Daniel J. Boorstin – [Automobiles]


The modern American tourist now fills his experience with pseudo-events. He has come to expect both more strangeness and more familiarity than the world naturally offers. He has come to believe that he can have a lifetime of adventure in two weeks and all the thrills of risking his life without any real risk at all.
Daniel J. Boorstin – [Travel and Tourism]
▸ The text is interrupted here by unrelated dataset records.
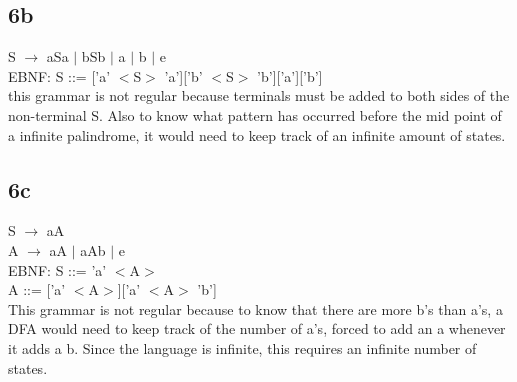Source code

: \documentclass[12pt]{article}
\newcommand\tab[1][1cm]{\hspace*{#1}}
\begin{document}
\subsection{6b}
S $\to$ aSa $|$ bSb $|$ a $|$ b $|$ e 
\noindent \\[0.3cm]
EBNF: S ::= ['a' $<$S$>$ 'a']['b' $<$S$>$ 'b']['a']['b']\\[0.3cm]
this grammar is not regular because terminals must be added to both sides of the non-terminal S. Also to know what pattern has occurred before the mid point of a infinite palindrome, it would need to keep track of an infinite amount of states. 


\subsection{6c}
S $\to$ aA \\
A $\to$ aA $|$ aAb $|$ e
\noindent \\[0.3cm]
EBNF: S ::= 'a' $<$A$>$ \\
\tab[1.2cm] A ::= ['a' $<$A$>$]['a' $<$A$>$ 'b'] \\[0.3cm]
This grammar is not regular because to know that there are more b's than a's, a DFA would need to keep track of the number of a's, forced to add an a whenever it adds a b. Since the language is infinite, this requires an infinite number of states.
\end{document}
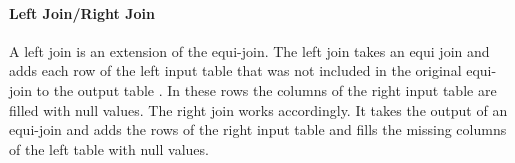 \paragraph{Left Join/Right Join}
A left join is an extension of the equi-join. The left join takes an equi join and adds each row of the left input table that was not included in the original equi-join to the output table . In these rows the columns of the right input table are filled with null values.
The right join works accordingly. It takes the output of an equi-join and adds the rows of the right input table and fills the missing columns of the left table with null values.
The most important American addition to the World Experience was the simple surprising fact of America. We have helped prepare mankind for all its later surprises.
Daniel J. Boorstin – [America]


The most refined skills of color printing, the intricate techniques of wide-angle photography, provide us pictures of trivia bigger and more real than life. We forget that we see trivia and notice only that the reproduction is so good. Man fulfils his dream and by photographic magic produces a precise image of the Grand Canyon. The result is not that he adores nature or beauty the more. Instead he adores his camera — and himself.
Daniel J. Boorstin – [Photography]


The traditional novel form continues to enlarge our experience in those very areas where the wide-angle lens and the Cinema screen tend to narrow it.
Daniel J. Boorstin – [Fiction]


The world of crime is a last refuge of the authentic, uncorrupted, spontaneous event.
Daniel J. Boorstin – [Crime and Criminals]


Time makes heroes but dissolves celebrities.